* Requirement *
Write out every single entry exactly.

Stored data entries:
╔══

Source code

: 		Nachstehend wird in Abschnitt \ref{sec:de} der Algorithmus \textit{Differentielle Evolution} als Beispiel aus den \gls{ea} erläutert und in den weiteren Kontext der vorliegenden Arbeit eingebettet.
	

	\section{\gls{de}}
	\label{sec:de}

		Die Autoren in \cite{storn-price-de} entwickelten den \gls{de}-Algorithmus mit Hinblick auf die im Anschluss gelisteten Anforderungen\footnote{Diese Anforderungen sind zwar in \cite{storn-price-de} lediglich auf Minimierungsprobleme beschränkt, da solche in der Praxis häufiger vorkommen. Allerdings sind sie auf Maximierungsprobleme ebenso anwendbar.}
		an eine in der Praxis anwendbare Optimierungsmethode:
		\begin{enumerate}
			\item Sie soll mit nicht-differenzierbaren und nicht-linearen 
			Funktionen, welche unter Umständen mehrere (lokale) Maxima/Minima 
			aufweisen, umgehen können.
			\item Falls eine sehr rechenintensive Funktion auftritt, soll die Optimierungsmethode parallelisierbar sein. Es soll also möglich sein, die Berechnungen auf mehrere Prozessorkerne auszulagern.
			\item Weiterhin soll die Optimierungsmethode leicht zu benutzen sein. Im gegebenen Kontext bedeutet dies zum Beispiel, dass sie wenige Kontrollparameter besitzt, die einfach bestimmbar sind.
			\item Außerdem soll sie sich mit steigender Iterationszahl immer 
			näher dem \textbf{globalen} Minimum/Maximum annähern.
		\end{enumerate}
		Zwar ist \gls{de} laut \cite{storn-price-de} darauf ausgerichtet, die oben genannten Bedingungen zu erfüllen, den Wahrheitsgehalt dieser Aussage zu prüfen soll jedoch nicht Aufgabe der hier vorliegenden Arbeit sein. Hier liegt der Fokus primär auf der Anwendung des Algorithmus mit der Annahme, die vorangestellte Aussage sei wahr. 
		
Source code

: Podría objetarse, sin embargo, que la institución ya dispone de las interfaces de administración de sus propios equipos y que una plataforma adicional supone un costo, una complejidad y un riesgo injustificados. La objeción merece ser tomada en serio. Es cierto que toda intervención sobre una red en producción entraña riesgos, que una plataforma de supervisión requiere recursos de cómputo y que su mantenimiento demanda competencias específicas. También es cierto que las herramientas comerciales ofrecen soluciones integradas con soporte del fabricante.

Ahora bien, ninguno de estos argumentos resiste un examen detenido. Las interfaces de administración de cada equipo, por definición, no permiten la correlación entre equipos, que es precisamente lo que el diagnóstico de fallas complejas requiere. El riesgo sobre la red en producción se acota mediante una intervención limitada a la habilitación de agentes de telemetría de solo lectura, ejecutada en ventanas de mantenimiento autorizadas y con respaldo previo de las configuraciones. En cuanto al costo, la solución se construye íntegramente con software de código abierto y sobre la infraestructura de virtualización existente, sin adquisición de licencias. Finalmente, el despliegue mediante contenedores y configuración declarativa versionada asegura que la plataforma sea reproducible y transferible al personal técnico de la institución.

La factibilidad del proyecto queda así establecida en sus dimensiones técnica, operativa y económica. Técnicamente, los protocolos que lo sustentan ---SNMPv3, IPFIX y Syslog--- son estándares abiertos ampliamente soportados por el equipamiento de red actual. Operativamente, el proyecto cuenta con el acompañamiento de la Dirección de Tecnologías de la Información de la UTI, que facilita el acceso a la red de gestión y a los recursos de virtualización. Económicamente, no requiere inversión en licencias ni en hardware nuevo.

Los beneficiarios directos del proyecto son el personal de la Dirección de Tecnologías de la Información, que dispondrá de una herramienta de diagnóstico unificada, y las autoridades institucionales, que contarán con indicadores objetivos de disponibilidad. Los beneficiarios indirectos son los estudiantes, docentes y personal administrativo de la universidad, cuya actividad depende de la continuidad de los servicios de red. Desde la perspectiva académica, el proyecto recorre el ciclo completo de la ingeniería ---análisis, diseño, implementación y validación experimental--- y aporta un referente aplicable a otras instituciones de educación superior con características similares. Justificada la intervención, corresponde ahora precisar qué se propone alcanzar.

╚══

* Expected answer *
Source code

: 		Nachstehend wird in Abschnitt \ref{sec:de} der Algorithmus \textit{Differentielle Evolution} als Beispiel aus den \gls{ea} erläutert und in den weiteren Kontext der vorliegenden Arbeit eingebettet.
	

	\section{\gls{de}}
	\label{sec:de}

		Die Autoren in \cite{storn-price-de} entwickelten den \gls{de}-Algorithmus mit Hinblick auf die im Anschluss gelisteten Anforderungen\footnote{Diese Anforderungen sind zwar in \cite{storn-price-de} lediglich auf Minimierungsprobleme beschränkt, da solche in der Praxis häufiger vorkommen. Allerdings sind sie auf Maximierungsprobleme ebenso anwendbar.}
		an eine in der Praxis anwendbare Optimierungsmethode:
		\begin{enumerate}
			\item Sie soll mit nicht-differenzierbaren und nicht-linearen 
			Funktionen, welche unter Umständen mehrere (lokale) Maxima/Minima 
			aufweisen, umgehen können.
			\item Falls eine sehr rechenintensive Funktion auftritt, soll die Optimierungsmethode parallelisierbar sein. Es soll also möglich sein, die Berechnungen auf mehrere Prozessorkerne auszulagern.
			\item Weiterhin soll die Optimierungsmethode leicht zu benutzen sein. Im gegebenen Kontext bedeutet dies zum Beispiel, dass sie wenige Kontrollparameter besitzt, die einfach bestimmbar sind.
			\item Außerdem soll sie sich mit steigender Iterationszahl immer 
			näher dem \textbf{globalen} Minimum/Maximum annähern.
		\end{enumerate}
		Zwar ist \gls{de} laut \cite{storn-price-de} darauf ausgerichtet, die oben genannten Bedingungen zu erfüllen, den Wahrheitsgehalt dieser Aussage zu prüfen soll jedoch nicht Aufgabe der hier vorliegenden Arbeit sein. Hier liegt der Fokus primär auf der Anwendung des Algorithmus mit der Annahme, die vorangestellte Aussage sei wahr. 
		
Source code

: Podría objetarse, sin embargo, que la institución ya dispone de las interfaces de administración de sus propios equipos y que una plataforma adicional supone un costo, una complejidad y un riesgo injustificados. La objeción merece ser tomada en serio. Es cierto que toda intervención sobre una red en producción entraña riesgos, que una plataforma de supervisión requiere recursos de cómputo y que su mantenimiento demanda competencias específicas. También es cierto que las herramientas comerciales ofrecen soluciones integradas con soporte del fabricante.

Ahora bien, ninguno de estos argumentos resiste un examen detenido. Las interfaces de administración de cada equipo, por definición, no permiten la correlación entre equipos, que es precisamente lo que el diagnóstico de fallas complejas requiere. El riesgo sobre la red en producción se acota mediante una intervención limitada a la habilitación de agentes de telemetría de solo lectura, ejecutada en ventanas de mantenimiento autorizadas y con respaldo previo de las configuraciones. En cuanto al costo, la solución se construye íntegramente con software de código abierto y sobre la infraestructura de virtualización existente, sin adquisición de licencias. Finalmente, el despliegue mediante contenedores y configuración declarativa versionada asegura que la plataforma sea reproducible y transferible al personal técnico de la institución.

La factibilidad del proyecto queda así establecida en sus dimensiones técnica, operativa y económica. Técnicamente, los protocolos que lo sustentan ---SNMPv3, IPFIX y Syslog--- son estándares abiertos ampliamente soportados por el equipamiento de red actual. Operativamente, el proyecto cuenta con el acompañamiento de la Dirección de Tecnologías de la Información de la UTI, que facilita el acceso a la red de gestión y a los recursos de virtualización. Económicamente, no requiere inversión en licencias ni en hardware nuevo.

Los beneficiarios directos del proyecto son el personal de la Dirección de Tecnologías de la Información, que dispondrá de una herramienta de diagnóstico unificada, y las autoridades institucionales, que contarán con indicadores objetivos de disponibilidad. Los beneficiarios indirectos son los estudiantes, docentes y personal administrativo de la universidad, cuya actividad depende de la continuidad de los servicios de red. Desde la perspectiva académica, el proyecto recorre el ciclo completo de la ingeniería ---análisis, diseño, implementación y validación experimental--- y aporta un referente aplicable a otras instituciones de educación superior con características similares. Justificada la intervención, corresponde ahora precisar qué se propone alcanzar.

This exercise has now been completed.